When Making the World a Better Place Isn’t a Punchline

While technology is certainly not the answer to our governmental problems, the civic tech sector is built on the ideal that new tools can help us fashion new solutions, particularly as the old ones grind to a halt.


To kick off our coverage here at Civicist, we asked our contributing editors to share their thoughts on “What is civic tech?” We’ll publish their answers as they trickle in, and look forward to continuing the conversation in the weeks and months to come.

There’s a running joke in the HBO comedy Silicon Valley, in which every new tech company is trying to “make the world a better place.” The punchline works every time because the typical Silicon Valley fare—compression-based algorithms or location-based searches—is such a far cry from what we normally think of as improving the common good.

Civic tech is what we find at the intersection of digital technology and actual public challenges. Civic technology describes the field of technologists, activists, and public intellectuals who are genuinely trying to develop tools that help us make the world a better place. It’s what you get when you treat improving the public sphere as something more than a buzzword.

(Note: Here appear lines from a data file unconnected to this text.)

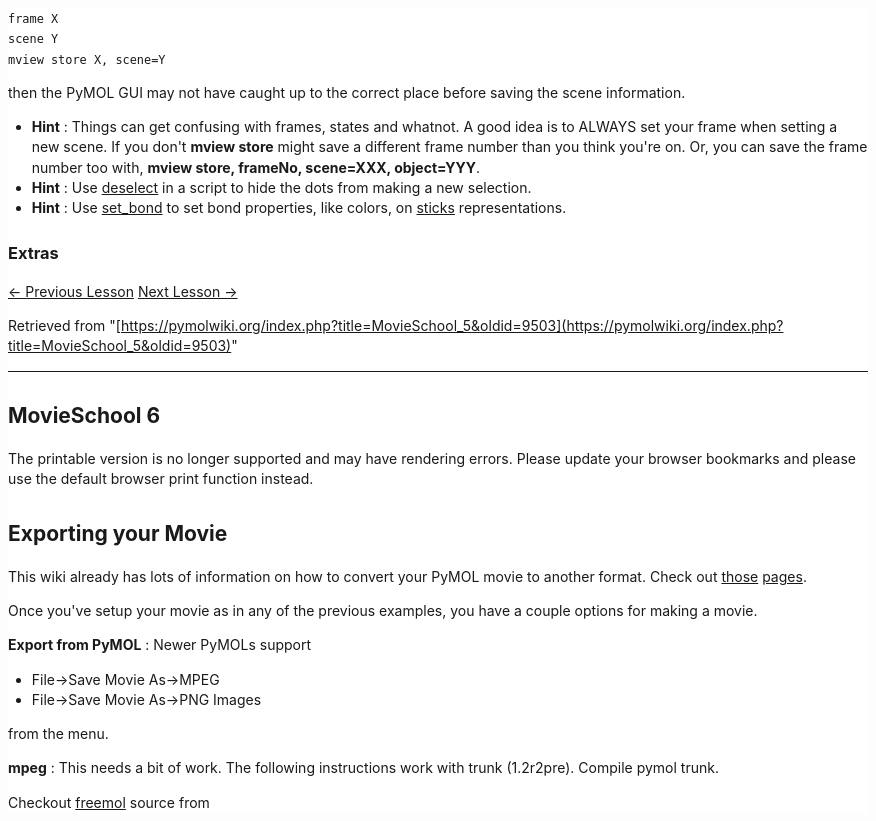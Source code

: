     
    
    frame X
    scene Y
    mview store X, scene=Y
    

then the PyMOL GUI may not have caught up to the correct place before saving the scene information. 

  * **Hint** : Things can get confusing with frames, states and whatnot. A good idea is to ALWAYS set your frame when setting a new scene. If you don't **mview store** might save a different frame number than you think you're on. Or, you can save the frame number too with, **mview store, frameNo, scene=XXX, object=YYY**.
  * **Hint** : Use [deselect](/index.php/Deselect "Deselect") in a script to hide the dots from making a new selection.
  * **Hint** : Use [set_bond](/index.php/Set_bond "Set bond") to set bond properties, like colors, on [sticks](/index.php/Sticks "Sticks") representations.



### Extras

[ ← Previous Lesson](/index.php/MovieSchool_4 "MovieSchool 4") [ Next Lesson →](/index.php/MovieSchool_6 "MovieSchool 6")

Retrieved from "[https://pymolwiki.org/index.php?title=MovieSchool_5&oldid=9503](https://pymolwiki.org/index.php?title=MovieSchool_5&oldid=9503)"


---

## MovieSchool 6

The printable version is no longer supported and may have rendering errors. Please update your browser bookmarks and please use the default browser print function instead.

## Exporting your Movie

This wiki already has lots of information on how to convert your PyMOL movie to another format. Check out [those](/index.php/Making_Movies "Making Movies") [pages](/index.php/Software_Codecs "Software Codecs"). 

Once you've setup your movie as in any of the previous examples, you have a couple options for making a movie. 

**Export from PyMOL** : Newer PyMOLs support 

  * File→Save Movie As→MPEG
  * File→Save Movie As→PNG Images



from the menu. 

**mpeg** : This needs a bit of work. The following instructions work with trunk (1.2r2pre). Compile pymol trunk. 

Checkout [freemol](http://freemol.org) source from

Civic technology describes (at least) three distinct types of technology projects:

  1. Government directly engaging with citizens. This can be as simple as “e-government” efforts that upgrade citizen-facing websites and make government services easily accessible. It has been extended further to include SeeClickFix and AskThem.io—services which encourage citizens to directly engage with public officials and make their voices heard, but not through .gov websites or portals. Social petition sites like Change.org and the White House’s “We The People” petition platform also belong in this vein of civic technology.
  2. Government transparency efforts. A previous generation of civic reformers focused on opening up government data through laws and regulations like the Freedom of Information Act (FOIA). They rallied behind Louis Brandeis’s famous observation, “sunlight is said to be the best of disinfectants.” But most of the “transparent” data from years past is hidden in filing cabinets, accessible only to the most intrepid investigators. A major trend in civic technology is to render government actions practically open and meaningfully accessible.
  3. Citizens engaging with each other. This third branch of civic technology can also be called activist technology. When citizens collaborate to develop a shared understanding of the challenges their communities face, they are well on their way to becoming members of that slim slice of the public that actually engages with politics and civic life outside of elections. The challenge for this third branch is that activist technology often becomes partisan technology, and faces particular partisan challenges (movement-building, funding, government regulation) as a result.

Civic technology initiatives don’t always work. They can have unintended consequences. They can be overly idealistic. They can be based upon overly-rosy assumptions about how governments, partisans, and mass publics will behave. Many well-intentioned civic tech projects fall prey to what I have termed the “Field of Dreams Fallacy.”

But it is hard not to feel genuine hope when looking at the civic technology sector. These projects are formed out of a shared sense that contemporary American government has largely ceased to function. And while technology is certainly not the answer to our governmental problems, the civic tech sector is built on the ideal that new tools can help us fashion new solutions, particularly as the old ones grind to a halt.